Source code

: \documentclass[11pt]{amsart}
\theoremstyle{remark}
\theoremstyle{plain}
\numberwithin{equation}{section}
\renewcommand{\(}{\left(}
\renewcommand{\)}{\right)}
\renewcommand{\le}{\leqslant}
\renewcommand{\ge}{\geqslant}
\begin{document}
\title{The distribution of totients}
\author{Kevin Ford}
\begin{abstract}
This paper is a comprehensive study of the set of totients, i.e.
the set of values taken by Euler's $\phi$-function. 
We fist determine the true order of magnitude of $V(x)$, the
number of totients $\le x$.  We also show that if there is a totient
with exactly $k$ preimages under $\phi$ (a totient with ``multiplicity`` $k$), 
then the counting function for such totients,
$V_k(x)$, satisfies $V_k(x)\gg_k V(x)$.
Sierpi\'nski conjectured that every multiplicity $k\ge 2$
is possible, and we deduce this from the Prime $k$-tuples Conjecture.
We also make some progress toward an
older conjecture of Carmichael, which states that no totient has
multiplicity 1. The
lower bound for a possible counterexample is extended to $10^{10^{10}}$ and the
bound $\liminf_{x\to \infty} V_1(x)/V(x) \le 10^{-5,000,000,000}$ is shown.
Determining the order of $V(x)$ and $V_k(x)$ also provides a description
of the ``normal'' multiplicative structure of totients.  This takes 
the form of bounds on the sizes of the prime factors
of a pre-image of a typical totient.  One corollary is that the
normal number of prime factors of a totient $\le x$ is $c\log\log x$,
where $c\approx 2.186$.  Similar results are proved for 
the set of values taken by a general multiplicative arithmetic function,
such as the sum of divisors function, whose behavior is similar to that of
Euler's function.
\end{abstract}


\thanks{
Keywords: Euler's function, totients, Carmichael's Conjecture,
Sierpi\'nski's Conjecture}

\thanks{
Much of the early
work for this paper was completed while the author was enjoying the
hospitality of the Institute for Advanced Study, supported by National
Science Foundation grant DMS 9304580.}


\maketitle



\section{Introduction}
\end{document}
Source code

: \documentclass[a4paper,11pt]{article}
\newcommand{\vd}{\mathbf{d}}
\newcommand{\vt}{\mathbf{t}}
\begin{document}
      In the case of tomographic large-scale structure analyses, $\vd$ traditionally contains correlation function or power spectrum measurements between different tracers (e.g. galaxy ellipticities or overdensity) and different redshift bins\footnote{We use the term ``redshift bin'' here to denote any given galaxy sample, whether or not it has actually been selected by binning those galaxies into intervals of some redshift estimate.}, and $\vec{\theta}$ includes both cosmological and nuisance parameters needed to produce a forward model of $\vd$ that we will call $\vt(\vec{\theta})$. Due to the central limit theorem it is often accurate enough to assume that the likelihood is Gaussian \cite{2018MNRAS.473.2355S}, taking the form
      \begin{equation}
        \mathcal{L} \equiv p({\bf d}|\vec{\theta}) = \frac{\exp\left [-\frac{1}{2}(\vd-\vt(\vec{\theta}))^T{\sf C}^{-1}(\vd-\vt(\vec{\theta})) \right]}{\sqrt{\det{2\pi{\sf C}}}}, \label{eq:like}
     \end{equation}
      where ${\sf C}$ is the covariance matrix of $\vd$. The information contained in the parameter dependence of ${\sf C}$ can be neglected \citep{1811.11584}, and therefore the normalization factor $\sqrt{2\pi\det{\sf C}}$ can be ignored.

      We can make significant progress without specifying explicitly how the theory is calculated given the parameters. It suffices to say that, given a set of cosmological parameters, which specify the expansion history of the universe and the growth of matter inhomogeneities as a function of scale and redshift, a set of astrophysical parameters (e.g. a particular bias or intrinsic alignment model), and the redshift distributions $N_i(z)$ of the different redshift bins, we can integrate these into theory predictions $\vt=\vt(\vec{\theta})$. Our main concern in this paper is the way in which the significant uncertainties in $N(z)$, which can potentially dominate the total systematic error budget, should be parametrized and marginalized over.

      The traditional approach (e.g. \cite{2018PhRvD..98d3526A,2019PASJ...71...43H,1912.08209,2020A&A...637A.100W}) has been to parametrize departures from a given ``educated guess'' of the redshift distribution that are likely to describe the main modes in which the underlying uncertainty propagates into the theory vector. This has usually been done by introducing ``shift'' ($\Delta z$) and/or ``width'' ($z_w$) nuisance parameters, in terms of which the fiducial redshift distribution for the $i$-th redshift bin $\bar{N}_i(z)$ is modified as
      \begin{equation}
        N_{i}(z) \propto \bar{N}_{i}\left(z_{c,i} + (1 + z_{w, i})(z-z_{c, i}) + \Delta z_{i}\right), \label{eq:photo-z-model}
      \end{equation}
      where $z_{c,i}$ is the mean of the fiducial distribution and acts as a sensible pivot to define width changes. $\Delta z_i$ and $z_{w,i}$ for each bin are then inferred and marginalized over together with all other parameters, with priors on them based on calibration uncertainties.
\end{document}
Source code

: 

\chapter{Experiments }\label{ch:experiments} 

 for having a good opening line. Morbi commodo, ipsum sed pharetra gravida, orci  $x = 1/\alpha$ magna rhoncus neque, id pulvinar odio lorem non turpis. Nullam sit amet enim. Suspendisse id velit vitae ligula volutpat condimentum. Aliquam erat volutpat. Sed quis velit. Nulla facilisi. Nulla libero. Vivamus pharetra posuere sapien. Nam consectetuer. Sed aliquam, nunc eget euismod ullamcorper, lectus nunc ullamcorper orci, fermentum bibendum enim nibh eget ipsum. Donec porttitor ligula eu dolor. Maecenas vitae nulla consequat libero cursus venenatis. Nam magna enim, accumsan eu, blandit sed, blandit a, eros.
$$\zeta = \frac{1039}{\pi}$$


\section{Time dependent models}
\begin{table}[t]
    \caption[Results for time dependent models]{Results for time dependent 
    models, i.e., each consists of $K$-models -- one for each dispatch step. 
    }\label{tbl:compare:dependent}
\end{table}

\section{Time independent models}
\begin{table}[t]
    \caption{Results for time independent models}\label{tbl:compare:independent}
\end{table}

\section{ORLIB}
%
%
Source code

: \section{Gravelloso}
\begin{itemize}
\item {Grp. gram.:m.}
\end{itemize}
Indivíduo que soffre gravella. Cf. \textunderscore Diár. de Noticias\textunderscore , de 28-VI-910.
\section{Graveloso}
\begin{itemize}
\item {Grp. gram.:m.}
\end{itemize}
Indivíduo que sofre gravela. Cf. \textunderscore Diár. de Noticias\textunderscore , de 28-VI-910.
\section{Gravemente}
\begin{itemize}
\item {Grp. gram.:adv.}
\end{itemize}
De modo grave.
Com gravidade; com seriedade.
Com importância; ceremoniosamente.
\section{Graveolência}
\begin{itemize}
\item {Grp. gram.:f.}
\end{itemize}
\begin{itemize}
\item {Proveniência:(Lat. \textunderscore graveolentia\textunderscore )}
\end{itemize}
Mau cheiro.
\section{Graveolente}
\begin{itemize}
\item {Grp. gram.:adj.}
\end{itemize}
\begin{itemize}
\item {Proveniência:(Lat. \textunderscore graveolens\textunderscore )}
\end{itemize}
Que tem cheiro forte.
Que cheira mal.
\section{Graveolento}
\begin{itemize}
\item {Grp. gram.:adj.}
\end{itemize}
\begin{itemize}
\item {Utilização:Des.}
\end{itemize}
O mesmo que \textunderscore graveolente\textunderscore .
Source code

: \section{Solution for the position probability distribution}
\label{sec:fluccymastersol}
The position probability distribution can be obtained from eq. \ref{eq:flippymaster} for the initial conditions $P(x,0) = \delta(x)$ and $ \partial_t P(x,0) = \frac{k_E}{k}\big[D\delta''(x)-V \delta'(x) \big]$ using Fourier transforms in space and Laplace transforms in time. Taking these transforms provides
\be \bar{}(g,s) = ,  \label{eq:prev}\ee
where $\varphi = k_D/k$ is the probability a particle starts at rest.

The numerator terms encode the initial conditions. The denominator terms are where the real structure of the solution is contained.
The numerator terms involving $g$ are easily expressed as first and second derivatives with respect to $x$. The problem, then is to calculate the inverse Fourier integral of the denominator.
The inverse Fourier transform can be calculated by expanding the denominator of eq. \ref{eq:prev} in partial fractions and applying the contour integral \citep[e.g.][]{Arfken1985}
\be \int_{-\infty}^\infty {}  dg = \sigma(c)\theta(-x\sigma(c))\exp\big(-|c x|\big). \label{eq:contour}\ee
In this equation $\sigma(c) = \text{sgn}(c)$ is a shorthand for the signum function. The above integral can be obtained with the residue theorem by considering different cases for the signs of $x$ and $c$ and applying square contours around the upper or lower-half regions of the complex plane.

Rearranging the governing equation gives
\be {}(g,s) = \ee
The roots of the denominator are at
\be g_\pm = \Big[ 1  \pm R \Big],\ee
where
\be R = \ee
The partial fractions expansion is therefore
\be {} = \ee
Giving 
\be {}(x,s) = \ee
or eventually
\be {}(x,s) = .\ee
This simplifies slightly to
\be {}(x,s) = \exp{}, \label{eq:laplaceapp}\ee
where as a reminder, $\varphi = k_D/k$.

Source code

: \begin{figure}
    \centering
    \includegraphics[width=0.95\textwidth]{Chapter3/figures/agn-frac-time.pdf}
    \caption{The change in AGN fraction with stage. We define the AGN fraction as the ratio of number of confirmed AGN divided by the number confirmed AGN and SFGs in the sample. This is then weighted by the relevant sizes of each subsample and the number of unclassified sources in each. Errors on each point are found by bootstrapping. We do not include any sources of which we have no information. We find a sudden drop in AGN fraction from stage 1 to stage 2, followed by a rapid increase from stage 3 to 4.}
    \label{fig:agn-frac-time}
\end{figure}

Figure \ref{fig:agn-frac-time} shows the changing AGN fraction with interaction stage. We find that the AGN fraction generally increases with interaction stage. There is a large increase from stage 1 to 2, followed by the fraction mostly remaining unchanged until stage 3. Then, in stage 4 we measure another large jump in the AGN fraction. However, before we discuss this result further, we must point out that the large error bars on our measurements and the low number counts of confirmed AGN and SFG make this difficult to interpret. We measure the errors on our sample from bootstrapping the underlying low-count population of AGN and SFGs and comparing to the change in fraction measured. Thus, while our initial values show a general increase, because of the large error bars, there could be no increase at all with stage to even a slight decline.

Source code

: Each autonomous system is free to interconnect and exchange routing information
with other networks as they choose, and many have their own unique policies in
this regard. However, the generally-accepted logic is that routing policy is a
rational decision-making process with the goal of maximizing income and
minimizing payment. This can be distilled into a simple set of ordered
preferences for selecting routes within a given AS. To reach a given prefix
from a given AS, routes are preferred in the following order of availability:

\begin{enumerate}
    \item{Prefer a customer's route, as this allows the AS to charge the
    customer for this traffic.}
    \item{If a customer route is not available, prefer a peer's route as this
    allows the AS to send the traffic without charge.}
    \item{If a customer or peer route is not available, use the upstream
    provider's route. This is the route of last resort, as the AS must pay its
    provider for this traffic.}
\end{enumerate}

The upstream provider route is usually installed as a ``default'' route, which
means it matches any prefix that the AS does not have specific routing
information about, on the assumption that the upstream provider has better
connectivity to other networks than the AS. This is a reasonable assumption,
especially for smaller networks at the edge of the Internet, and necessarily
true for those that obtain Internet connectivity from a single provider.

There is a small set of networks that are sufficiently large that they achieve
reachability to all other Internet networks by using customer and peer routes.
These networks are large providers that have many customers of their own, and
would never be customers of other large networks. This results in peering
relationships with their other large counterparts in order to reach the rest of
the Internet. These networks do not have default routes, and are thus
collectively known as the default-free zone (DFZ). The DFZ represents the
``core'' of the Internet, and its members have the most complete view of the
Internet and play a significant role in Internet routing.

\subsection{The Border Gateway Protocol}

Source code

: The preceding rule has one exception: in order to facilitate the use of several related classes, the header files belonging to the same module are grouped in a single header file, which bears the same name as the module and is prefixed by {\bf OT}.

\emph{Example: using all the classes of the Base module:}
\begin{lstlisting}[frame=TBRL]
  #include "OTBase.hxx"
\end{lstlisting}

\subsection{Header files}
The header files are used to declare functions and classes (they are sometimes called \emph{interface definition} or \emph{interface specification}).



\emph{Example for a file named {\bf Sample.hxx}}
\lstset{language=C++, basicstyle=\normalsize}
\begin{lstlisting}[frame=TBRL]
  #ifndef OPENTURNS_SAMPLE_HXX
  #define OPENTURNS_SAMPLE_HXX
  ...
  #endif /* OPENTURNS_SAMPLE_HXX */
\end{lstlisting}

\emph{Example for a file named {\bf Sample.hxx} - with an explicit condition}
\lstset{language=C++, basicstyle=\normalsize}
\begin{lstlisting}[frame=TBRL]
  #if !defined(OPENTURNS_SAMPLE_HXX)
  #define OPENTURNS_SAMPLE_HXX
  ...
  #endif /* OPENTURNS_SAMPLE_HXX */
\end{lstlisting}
※
## AIM OF THE EXERCISE:
Say how many lines in the data include the string "routing", giving the number alone.

## ANSWER SPACE:
4